I'm reading Kuratowski's "Set theory", and here is a question from the Chapter 6.
Consider a linearly ordered set $A$ and its cuts, i.e., such pairs $\langle X,Y\rangle$ of $A$'s subsets that $X=Y^-$ and $Y=X^+$, where $X^+=\{a \in A:\forall (x\in X):a \geq x\}$, $Y^-=\{a \in A:\forall (y\in Y):a \leq y\}$.
Example of a cut. $\langle\{a\}^-,\{a\}^+\rangle$ (for all $a \in A$)
Let us call $A$ continuous, if for all cuts $\langle X,Y\rangle$ the condition $X \neq 0 \neq Y$ implies $X \cap Y \neq 0$. How can one prove that if $A$ is infinite and continuous, then its cardinality is $\geq \mathfrak{c}$ ?
P.S. Actually, I think the statement is wrong because the set $\mathbb{N}$ seems to be continuous according to these definitions.
It appears you are using - and + to mean the lower and upper sets.
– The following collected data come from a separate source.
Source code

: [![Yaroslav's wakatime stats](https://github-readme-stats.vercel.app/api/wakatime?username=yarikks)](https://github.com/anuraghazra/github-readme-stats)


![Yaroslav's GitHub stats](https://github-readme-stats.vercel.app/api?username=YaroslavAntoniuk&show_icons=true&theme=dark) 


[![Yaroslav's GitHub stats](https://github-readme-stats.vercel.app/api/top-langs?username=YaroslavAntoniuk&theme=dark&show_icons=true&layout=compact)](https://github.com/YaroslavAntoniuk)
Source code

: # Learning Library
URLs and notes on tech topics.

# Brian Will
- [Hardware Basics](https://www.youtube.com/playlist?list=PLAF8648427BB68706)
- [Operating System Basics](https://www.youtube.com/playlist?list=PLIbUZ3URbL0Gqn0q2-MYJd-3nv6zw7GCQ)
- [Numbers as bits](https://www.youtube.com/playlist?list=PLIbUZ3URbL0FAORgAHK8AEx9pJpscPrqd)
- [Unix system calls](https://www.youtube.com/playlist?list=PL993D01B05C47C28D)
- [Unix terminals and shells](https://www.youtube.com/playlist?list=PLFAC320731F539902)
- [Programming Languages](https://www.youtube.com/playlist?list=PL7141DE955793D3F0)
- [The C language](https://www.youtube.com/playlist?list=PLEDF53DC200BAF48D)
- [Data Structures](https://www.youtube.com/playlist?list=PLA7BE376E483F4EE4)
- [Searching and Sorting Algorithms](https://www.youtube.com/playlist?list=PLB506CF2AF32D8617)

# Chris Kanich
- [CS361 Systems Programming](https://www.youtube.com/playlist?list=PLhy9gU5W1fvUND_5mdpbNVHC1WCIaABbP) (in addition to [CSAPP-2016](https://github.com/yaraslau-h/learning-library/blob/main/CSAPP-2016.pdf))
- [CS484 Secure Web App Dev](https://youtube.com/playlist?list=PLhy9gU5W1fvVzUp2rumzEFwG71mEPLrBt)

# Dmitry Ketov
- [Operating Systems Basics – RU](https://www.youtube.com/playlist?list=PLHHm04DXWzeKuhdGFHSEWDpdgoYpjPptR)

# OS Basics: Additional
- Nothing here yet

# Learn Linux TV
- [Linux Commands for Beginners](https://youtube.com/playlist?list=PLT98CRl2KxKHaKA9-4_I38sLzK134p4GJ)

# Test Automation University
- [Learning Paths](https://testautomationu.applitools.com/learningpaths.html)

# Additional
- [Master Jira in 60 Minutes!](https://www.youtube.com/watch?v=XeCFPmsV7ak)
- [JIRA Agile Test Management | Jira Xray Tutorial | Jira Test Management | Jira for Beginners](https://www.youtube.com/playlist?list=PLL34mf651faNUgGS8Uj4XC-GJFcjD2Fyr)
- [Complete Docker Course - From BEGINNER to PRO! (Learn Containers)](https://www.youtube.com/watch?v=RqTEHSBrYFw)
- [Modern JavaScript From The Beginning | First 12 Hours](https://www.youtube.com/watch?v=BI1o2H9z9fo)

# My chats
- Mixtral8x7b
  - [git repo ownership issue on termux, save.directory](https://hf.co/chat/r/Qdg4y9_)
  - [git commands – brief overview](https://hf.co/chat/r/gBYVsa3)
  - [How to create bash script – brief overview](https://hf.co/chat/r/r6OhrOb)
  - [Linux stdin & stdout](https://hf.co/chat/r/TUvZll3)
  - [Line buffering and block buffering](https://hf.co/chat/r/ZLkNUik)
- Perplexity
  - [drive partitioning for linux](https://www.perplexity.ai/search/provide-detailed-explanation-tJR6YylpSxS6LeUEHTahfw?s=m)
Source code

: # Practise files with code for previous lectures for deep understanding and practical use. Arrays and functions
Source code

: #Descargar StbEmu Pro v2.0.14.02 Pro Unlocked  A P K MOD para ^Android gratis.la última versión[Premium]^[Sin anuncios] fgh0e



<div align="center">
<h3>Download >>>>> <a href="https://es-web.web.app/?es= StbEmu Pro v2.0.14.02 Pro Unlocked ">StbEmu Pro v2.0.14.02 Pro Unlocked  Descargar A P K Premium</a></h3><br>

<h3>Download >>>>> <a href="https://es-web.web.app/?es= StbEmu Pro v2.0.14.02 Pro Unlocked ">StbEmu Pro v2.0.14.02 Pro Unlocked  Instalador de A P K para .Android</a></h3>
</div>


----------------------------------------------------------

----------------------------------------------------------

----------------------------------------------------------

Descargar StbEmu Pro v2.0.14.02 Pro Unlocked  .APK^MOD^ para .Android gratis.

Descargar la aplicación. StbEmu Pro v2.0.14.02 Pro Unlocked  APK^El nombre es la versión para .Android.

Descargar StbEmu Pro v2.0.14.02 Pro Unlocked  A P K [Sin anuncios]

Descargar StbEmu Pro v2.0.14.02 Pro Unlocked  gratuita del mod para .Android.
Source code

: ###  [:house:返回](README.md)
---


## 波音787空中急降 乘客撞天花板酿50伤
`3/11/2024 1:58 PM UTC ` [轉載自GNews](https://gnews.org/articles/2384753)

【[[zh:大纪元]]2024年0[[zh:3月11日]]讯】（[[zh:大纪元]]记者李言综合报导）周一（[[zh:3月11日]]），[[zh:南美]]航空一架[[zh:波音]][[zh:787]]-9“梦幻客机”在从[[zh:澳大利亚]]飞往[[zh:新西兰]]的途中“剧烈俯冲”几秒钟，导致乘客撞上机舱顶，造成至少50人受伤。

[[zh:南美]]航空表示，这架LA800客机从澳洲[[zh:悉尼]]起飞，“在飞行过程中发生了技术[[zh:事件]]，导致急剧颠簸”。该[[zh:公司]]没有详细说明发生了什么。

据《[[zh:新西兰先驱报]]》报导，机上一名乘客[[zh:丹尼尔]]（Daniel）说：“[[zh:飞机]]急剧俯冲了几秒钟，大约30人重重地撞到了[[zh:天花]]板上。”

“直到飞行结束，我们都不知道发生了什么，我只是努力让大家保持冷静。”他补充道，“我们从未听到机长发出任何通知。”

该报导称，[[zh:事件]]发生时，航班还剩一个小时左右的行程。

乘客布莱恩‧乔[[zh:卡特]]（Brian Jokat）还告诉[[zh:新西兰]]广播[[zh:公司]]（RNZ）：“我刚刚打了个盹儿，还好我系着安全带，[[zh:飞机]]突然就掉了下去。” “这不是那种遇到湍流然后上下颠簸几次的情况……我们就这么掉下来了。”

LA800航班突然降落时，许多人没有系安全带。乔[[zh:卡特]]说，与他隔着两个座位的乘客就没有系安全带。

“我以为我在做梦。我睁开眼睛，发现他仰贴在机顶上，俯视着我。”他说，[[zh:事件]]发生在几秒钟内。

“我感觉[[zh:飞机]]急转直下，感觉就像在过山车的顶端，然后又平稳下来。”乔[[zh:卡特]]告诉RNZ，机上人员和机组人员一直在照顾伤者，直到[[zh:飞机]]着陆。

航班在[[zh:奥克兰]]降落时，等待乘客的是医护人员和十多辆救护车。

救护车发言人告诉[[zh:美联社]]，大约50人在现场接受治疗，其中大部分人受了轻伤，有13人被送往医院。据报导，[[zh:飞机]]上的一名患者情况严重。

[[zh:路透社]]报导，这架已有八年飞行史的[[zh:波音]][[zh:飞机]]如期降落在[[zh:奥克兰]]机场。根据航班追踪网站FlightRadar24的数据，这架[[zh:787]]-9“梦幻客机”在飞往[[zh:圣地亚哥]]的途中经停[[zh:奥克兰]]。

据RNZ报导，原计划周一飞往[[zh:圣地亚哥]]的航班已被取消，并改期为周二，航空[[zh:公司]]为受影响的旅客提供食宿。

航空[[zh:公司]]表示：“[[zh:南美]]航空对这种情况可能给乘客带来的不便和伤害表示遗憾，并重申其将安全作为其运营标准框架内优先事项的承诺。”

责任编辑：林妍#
In your example, X = {a}$^-$ and Y = {a}$^+$.
Thus X = Y$^-$ = {a}$^{+-}$ = L, the whole linear order.
So a is the top of L.
Also Y = X$^+$ = {a}$^{-+}$ = L.
So a is the bottom of L which has been reduced to a singleton.
The correct definition of a cut (X,Y) is
X $\cup$ Y = L and for all x in X, y in Y, x <= y.
Whereupon the example you gave is correct.
Let L be continuous.
If x < y and there is no point between them,
then ({x}$^-$,{y}$^+$) is a cut by disjoint sets.
Thus L is order dense.
Assume L = { $a_1, a_2,.. $} is countable.
Pick $a_1, a_2$ so $a_1$ < $a_2$.
Let $b_1$ be the first a with $a_1 < b_1 < a_2$.
Let $b_2$ be the first a with $b_1 < b_2 < a_2$.
Let $b_3$ be the first a with $b_1 < b_3 < b_2$.
Let $b_4$ be the first a with $b_3 < b_4 < b_2$.
Let $b_5$ be the first a with $b_3 < b_5 < b_4$.
Let $b_6$ be the first a with $b_5 < b_6 < b_4$.
Continue this interweaving though all the a's.
Let X = the lower set of $\cup${ b_{2n} : n in N }.
Let Y = the upper set of $\cup${ b_{2n+1} : n in N }.
Show (X,Y) is a cut and X and Y are disjoint.
Conclude L is not continuous.